[Task] Among the records below, find each line that includes the string "SourceCodes" and copy it.

[Saved entries]
....

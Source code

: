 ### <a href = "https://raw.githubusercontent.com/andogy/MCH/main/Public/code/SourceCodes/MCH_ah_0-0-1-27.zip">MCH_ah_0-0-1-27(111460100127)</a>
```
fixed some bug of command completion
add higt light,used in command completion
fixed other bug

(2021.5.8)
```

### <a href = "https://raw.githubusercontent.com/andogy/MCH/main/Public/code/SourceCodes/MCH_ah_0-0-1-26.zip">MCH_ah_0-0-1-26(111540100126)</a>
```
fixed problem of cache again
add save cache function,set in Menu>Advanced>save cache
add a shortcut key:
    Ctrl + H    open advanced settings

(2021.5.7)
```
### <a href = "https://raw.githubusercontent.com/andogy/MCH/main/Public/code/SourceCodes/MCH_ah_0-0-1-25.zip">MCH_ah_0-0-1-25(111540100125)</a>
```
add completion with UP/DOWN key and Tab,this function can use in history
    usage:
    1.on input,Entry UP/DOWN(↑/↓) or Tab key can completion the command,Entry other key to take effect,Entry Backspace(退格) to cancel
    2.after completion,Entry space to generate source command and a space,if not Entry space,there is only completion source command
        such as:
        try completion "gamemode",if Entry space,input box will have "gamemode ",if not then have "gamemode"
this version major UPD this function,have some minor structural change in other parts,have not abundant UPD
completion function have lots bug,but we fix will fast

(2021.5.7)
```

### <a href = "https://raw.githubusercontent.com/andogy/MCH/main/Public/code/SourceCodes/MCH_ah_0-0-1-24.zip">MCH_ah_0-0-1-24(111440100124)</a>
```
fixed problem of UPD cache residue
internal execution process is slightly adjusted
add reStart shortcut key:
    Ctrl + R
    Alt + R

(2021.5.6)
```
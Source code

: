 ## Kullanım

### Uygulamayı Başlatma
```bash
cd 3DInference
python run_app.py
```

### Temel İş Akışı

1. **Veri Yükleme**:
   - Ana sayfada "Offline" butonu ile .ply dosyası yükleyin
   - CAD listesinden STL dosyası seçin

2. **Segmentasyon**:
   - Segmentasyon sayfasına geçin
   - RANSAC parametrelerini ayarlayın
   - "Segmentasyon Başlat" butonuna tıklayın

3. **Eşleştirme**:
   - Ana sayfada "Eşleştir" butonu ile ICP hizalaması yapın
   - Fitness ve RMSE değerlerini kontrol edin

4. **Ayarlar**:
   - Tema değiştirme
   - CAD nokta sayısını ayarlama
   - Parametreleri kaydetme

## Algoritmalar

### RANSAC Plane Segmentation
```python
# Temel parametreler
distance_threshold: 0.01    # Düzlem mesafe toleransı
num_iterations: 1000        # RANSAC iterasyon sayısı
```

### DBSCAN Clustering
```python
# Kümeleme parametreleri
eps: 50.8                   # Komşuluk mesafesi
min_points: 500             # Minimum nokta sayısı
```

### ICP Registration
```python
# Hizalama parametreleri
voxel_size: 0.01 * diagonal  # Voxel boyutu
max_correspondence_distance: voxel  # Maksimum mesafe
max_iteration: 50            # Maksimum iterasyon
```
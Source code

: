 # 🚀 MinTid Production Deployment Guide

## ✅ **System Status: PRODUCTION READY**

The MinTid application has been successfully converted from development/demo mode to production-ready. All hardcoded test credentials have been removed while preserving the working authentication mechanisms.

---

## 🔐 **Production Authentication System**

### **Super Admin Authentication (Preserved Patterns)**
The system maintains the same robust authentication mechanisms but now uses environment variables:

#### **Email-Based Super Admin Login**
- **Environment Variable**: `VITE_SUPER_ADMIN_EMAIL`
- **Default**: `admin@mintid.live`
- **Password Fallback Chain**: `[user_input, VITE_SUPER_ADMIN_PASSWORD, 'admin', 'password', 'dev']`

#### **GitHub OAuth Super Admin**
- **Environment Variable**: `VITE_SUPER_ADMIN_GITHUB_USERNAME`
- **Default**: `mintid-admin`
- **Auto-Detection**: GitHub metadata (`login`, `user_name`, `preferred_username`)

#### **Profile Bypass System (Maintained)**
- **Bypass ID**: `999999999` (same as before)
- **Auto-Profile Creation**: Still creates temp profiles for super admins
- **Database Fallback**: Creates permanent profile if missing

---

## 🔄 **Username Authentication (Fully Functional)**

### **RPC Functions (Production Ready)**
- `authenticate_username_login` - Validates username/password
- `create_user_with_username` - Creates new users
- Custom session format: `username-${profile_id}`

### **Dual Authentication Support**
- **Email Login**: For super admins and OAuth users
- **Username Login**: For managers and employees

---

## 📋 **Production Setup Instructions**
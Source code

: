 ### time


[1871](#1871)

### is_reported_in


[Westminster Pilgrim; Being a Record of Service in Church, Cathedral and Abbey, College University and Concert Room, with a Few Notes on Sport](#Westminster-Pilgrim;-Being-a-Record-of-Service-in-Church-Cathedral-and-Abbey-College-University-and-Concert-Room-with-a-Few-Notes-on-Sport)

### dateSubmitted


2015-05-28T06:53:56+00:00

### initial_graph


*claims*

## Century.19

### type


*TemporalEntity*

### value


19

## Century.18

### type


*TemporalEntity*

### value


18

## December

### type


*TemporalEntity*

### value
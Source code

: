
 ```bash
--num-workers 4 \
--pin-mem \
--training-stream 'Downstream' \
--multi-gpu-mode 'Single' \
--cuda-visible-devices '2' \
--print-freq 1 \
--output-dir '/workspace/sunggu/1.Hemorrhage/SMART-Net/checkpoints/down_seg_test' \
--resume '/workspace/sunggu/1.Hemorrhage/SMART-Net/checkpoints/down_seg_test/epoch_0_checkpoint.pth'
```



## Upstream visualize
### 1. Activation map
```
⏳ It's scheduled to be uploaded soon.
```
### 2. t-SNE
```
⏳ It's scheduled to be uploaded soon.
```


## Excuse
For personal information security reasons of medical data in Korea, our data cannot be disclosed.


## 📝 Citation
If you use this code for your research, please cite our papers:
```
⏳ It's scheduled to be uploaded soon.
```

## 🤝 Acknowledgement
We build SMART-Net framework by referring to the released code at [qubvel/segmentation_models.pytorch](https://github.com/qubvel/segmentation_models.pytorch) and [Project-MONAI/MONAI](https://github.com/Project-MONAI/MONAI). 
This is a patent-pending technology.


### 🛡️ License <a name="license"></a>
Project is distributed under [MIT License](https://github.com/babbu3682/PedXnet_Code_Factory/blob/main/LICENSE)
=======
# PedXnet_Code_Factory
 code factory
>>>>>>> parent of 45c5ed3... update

....

[Task answer]
: ### <a href = "https://raw.githubusercontent.com/andogy/MCH/main/Public/code/SourceCodes/MCH_ah_0-0-1-27.zip">MCH_ah_0-0-1-27(111460100127)</a>
### <a href = "https://raw.githubusercontent.com/andogy/MCH/main/Public/code/SourceCodes/MCH_ah_0-0-1-26.zip">MCH_ah_0-0-1-26(111540100126)</a>
### <a href = "https://raw.githubusercontent.com/andogy/MCH/main/Public/code/SourceCodes/MCH_ah_0-0-1-25.zip">MCH_ah_0-0-1-25(111540100125)</a>
### <a href = "https://raw.githubusercontent.com/andogy/MCH/main/Public/code/SourceCodes/MCH_ah_0-0-1-24.zip">MCH_ah_0-0-1-24(111440100124)</a>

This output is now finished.